Your assignment:
All that is wanted is the span of lines from the one with "Please note that" to the last line of the data, copied exactly.

Stored data entries
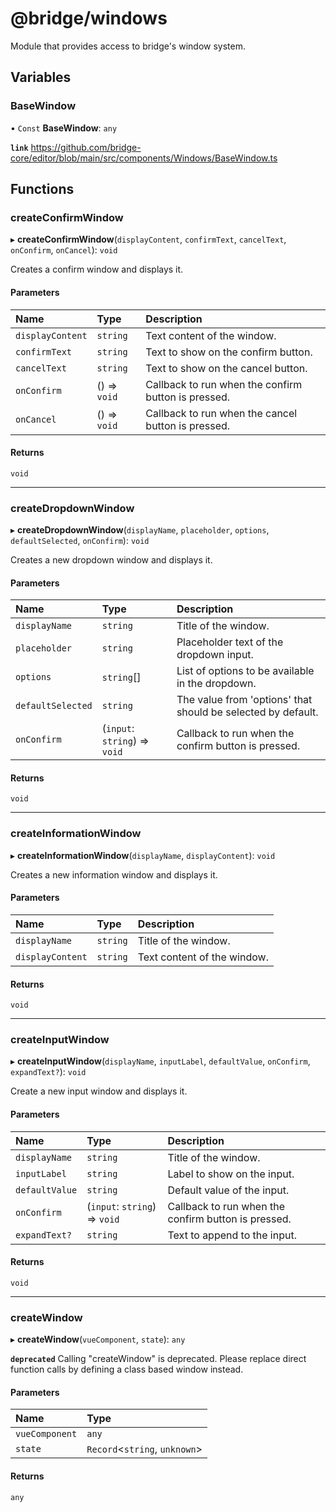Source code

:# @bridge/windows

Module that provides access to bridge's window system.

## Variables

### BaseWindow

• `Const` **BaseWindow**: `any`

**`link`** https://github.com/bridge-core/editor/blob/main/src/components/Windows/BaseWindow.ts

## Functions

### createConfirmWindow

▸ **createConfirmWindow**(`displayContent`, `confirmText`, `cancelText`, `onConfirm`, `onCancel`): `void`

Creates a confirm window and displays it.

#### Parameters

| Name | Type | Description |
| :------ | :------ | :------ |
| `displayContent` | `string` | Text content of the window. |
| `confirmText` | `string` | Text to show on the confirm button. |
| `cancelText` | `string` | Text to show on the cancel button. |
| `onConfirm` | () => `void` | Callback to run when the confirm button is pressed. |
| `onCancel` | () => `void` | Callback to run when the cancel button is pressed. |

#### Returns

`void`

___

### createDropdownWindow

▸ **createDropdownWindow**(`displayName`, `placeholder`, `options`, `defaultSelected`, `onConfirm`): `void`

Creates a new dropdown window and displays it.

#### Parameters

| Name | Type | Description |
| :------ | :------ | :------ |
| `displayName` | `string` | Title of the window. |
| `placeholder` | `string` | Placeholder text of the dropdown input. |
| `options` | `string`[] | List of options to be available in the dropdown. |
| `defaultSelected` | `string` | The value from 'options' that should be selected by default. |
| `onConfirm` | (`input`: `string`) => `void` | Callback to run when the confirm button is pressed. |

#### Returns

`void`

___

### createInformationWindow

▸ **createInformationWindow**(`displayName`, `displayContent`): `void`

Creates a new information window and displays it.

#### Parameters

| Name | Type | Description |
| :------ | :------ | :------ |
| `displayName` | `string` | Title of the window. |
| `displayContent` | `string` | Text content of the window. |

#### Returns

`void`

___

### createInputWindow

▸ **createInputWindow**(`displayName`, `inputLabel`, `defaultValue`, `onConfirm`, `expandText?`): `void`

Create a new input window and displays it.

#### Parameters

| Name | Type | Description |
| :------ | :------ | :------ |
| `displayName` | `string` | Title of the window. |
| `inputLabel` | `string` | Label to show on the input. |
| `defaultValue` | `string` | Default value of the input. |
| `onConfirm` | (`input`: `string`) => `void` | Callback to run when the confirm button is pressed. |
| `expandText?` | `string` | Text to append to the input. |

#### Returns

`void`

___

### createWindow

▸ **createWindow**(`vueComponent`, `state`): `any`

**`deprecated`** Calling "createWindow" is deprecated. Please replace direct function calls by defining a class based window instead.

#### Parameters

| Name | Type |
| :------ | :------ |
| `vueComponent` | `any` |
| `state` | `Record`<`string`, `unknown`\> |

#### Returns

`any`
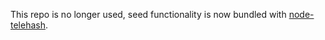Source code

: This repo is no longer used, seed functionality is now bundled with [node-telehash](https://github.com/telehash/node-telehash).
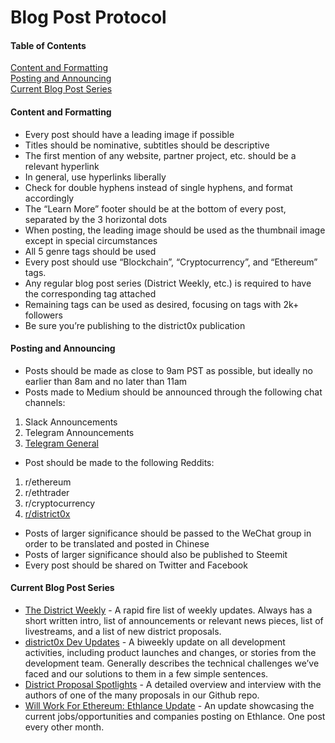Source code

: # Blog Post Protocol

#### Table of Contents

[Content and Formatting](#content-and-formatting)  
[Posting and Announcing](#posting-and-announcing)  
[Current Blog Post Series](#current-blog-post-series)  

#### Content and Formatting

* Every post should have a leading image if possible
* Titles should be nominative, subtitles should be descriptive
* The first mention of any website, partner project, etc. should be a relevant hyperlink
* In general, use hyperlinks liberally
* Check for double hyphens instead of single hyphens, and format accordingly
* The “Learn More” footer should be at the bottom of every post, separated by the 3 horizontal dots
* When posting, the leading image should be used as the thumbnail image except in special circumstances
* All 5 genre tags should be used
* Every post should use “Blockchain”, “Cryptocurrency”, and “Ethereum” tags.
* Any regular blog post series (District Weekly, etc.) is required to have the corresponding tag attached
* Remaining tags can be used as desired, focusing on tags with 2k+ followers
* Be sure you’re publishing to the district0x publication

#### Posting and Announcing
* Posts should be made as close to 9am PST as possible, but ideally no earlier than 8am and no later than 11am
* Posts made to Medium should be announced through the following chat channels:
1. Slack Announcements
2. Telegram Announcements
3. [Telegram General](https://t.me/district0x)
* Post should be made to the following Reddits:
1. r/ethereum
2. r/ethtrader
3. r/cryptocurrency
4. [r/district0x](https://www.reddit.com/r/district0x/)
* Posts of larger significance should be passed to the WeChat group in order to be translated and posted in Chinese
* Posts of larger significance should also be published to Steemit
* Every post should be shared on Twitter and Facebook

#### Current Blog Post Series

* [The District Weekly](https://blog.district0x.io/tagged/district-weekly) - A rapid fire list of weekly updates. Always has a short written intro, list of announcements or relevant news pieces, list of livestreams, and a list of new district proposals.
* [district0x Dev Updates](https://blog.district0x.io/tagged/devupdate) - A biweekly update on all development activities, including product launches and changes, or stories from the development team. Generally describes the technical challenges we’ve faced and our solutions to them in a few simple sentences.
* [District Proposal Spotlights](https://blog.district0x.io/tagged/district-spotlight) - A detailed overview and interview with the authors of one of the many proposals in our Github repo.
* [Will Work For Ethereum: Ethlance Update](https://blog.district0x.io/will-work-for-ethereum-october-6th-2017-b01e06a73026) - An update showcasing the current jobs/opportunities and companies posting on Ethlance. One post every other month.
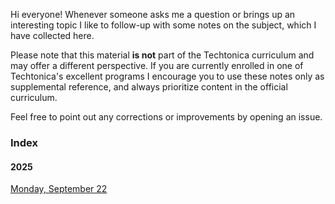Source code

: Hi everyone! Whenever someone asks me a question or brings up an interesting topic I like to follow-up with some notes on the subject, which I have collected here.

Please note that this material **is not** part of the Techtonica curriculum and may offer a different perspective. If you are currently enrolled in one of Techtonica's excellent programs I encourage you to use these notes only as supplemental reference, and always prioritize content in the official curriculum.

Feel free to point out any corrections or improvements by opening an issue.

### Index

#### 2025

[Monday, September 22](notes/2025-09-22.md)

Answer area:
Please note that this material **is not** part of the Techtonica curriculum and may offer a different perspective. If you are currently enrolled in one of Techtonica's excellent programs I encourage you to use these notes only as supplemental reference, and always prioritize content in the official curriculum.

Feel free to point out any corrections or improvements by opening an issue.

### Index

#### 2025

[Monday, September 22](notes/2025-09-22.md)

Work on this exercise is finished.